As aulas começaram há seis dias, só que até agora nenhuma
matéria foi dada.  Como o horário das aulas ainda não foi definido, os alunos ficam nos corredores, até às 19h20, querendo saber para que salas irão.  Outros preferem ficar do lado de fora da escola, escutando o som que vem de um carro estacionado.  Na sala de português não há iluminação suficiente e há goteiras nos corredores.  Quando as aulas começam, os alunos reclamam muito quando os professores usam a lousa.
Por enquanto, ainda estão fazendo simplesmente revisão.  A professora de português, Marina, passou um texto sobre narração que encheu a lousa.  Depois da primeira aula resolvi sentar na parte do fundo.  Dois alunos sentados atrás de mim conversavam sobre armas:
- Seu pai ainda tá com aquele calibre 12?
- Tá sim, quer comprar?
- Quanto ele quer?
- R$ 1.500.
- Você tá louco!
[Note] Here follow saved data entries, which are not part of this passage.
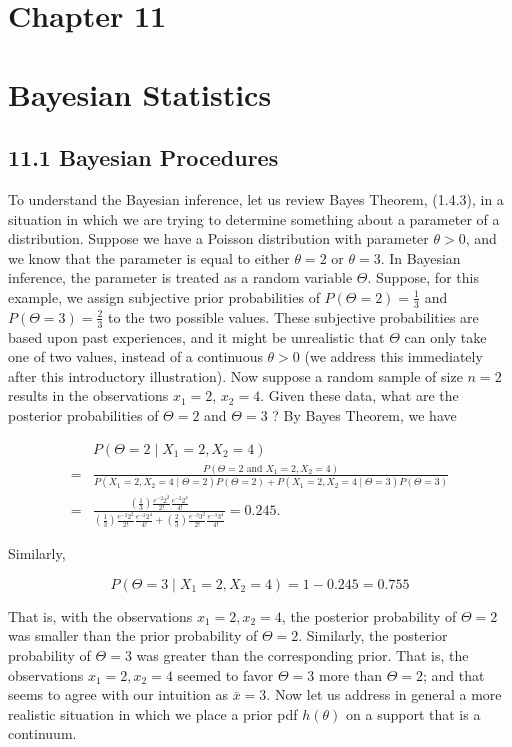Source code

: \section*{Chapter 11}
\section*{Bayesian Statistics}
\subsection*{11.1 Bayesian Procedures}
To understand the Bayesian inference, let us review Bayes Theorem, (1.4.3), in a situation in which we are trying to determine something about a parameter of a distribution. Suppose we have a Poisson distribution with parameter $\theta>0$, and we know that the parameter is equal to either $\theta=2$ or $\theta=3$. In Bayesian inference, the parameter is treated as a random variable $\Theta$. Suppose, for this example, we assign subjective prior probabilities of $P(\Theta=2)=\frac{1}{3}$ and $P(\Theta=3)=\frac{2}{3}$ to the two possible values. These subjective probabilities are based upon past experiences, and it might be unrealistic that $\Theta$ can only take one of two values, instead of a continuous $\theta>0$ (we address this immediately after this introductory illustration). Now suppose a random sample of size $n=2$ results in the observations $x_{1}=2$, $x_{2}=4$. Given these data, what are the posterior probabilities of $\Theta=2$ and $\Theta=3$ ? By Bayes Theorem, we have

$$
\begin{aligned}
& P\left(\Theta=2 \mid X_{1}=2, X_{2}=4\right) \\
= & \frac{P\left(\Theta=2 \text { and } X_{1}=2, X_{2}=4\right)}{P\left(X_{1}=2, X_{2}=4 \mid \Theta=2\right) P(\Theta=2)+P\left(X_{1}=2, X_{2}=4 \mid \Theta=3\right) P(\Theta=3)} \\
= & \frac{\left(\frac{1}{3}\right) \frac{e^{-2} 2^{2}}{2!} \frac{e^{-2} 2^{4}}{4!}}{\left(\frac{1}{3}\right) \frac{e^{-2} 2^{2}}{2!} \frac{e^{-2} 2^{4}}{4!}+\left(\frac{2}{3}\right) \frac{e^{-3} 3^{2}}{2!} \frac{e^{-3} 3^{4}}{4!}}=0.245 .
\end{aligned}
$$

Similarly,

$$
P\left(\Theta=3 \mid X_{1}=2, X_{2}=4\right)=1-0.245=0.755
$$

That is, with the observations $x_{1}=2, x_{2}=4$, the posterior probability of $\Theta=2$ was smaller than the prior probability of $\Theta=2$. Similarly, the posterior probability of $\Theta=3$ was greater than the corresponding prior. That is, the observations $x_{1}=2, x_{2}=4$ seemed to favor $\Theta=3$ more than $\Theta=2$; and that seems to agree with our intuition as $\bar{x}=3$. Now let us address in general a more realistic situation in which we place a prior pdf $h(\theta)$ on a support that is a continuum.

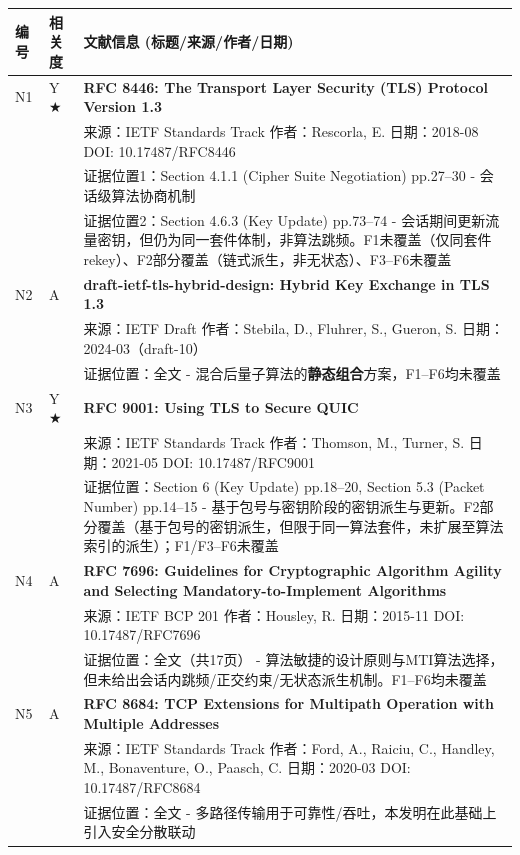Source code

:\documentclass[12pt,a4paper]{article}
\begin{document}
\begin{longtable}{|p{1.2cm}|p{1.8cm}|p{11.6cm}|}
\hline
\textbf{编号} & \textbf{相关度} & \textbf{文献信息 (标题/来源/作者/日期)} \\
\hline

N1 & Y ★ & \textbf{RFC 8446: The Transport Layer Security (TLS) Protocol Version 1.3} \\
& & 来源：IETF Standards Track \quad 作者：Rescorla, E. \quad 日期：2018-08 \quad DOI: 10.17487/RFC8446 \\
& & 证据位置1：Section 4.1.1 (Cipher Suite Negotiation) pp.27--30 - 会话级算法协商机制 \\
& & 证据位置2：Section 4.6.3 (Key Update) pp.73--74 - 会话期间更新流量密钥，但仍为同一套件体制，非算法跳频。F1未覆盖（仅同套件rekey）、F2部分覆盖（链式派生，非无状态）、F3--F6未覆盖 \\
\hline
N2 & A & \textbf{draft-ietf-tls-hybrid-design: Hybrid Key Exchange in TLS 1.3} \\
& & 来源：IETF Draft \quad 作者：Stebila, D., Fluhrer, S., Gueron, S. \quad 日期：2024-03（draft-10） \\
& & 证据位置：全文 - 混合后量子算法的\textbf{静态组合}方案，F1--F6均未覆盖 \\
\hline
N3 & Y ★ & \textbf{RFC 9001: Using TLS to Secure QUIC} \\
& & 来源：IETF Standards Track \quad 作者：Thomson, M., Turner, S. \quad 日期：2021-05 \quad DOI: 10.17487/RFC9001 \\
& & 证据位置：Section 6 (Key Update) pp.18--20, Section 5.3 (Packet Number) pp.14--15 - 基于包号与密钥阶段的密钥派生与更新。F2部分覆盖（基于包号的密钥派生，但限于同一算法套件，未扩展至算法索引的派生）；F1/F3--F6未覆盖 \\
\hline
N4 & A & \textbf{RFC 7696: Guidelines for Cryptographic Algorithm Agility and Selecting Mandatory-to-Implement Algorithms} \\
& & 来源：IETF BCP 201 \quad 作者：Housley, R. \quad 日期：2015-11 \quad DOI: 10.17487/RFC7696 \\
& & 证据位置：全文（共17页） - 算法敏捷的设计原则与MTI算法选择，但未给出会话内跳频/正交约束/无状态派生机制。F1--F6均未覆盖 \\
\hline
N5 & A & \textbf{RFC 8684: TCP Extensions for Multipath Operation with Multiple Addresses} \\
& & 来源：IETF Standards Track \quad 作者：Ford, A., Raiciu, C., Handley, M., Bonaventure, O., Paasch, C. \quad 日期：2020-03 \quad DOI: 10.17487/RFC8684 \\
& & 证据位置：全文 - 多路径传输用于可靠性/吞吐，本发明在此基础上引入安全分散联动 \\
\hline

\end{longtable}
\end{document}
E aquela arma da polícia, que atira bolinha de borracha, que eu não sei o nome, quanto ele quer?
- R$ 350.
No início da conversa, pensei que fosse brincadeira. Sendo eu nova na sala, talvez quisessem me impressionar. Não tenho certeza.  Quando a professora de química disse que não ia deixar sair da sala para fumar, os meninos disseram: “Aqui ninguém fuma, só cheira!”
Quando o sinal bateu para a última aula fui até o orelhão que instalaram na escola.  Alguém já tinha quebrado.  Às 22h fui embora.  Não tinha luz na rua.”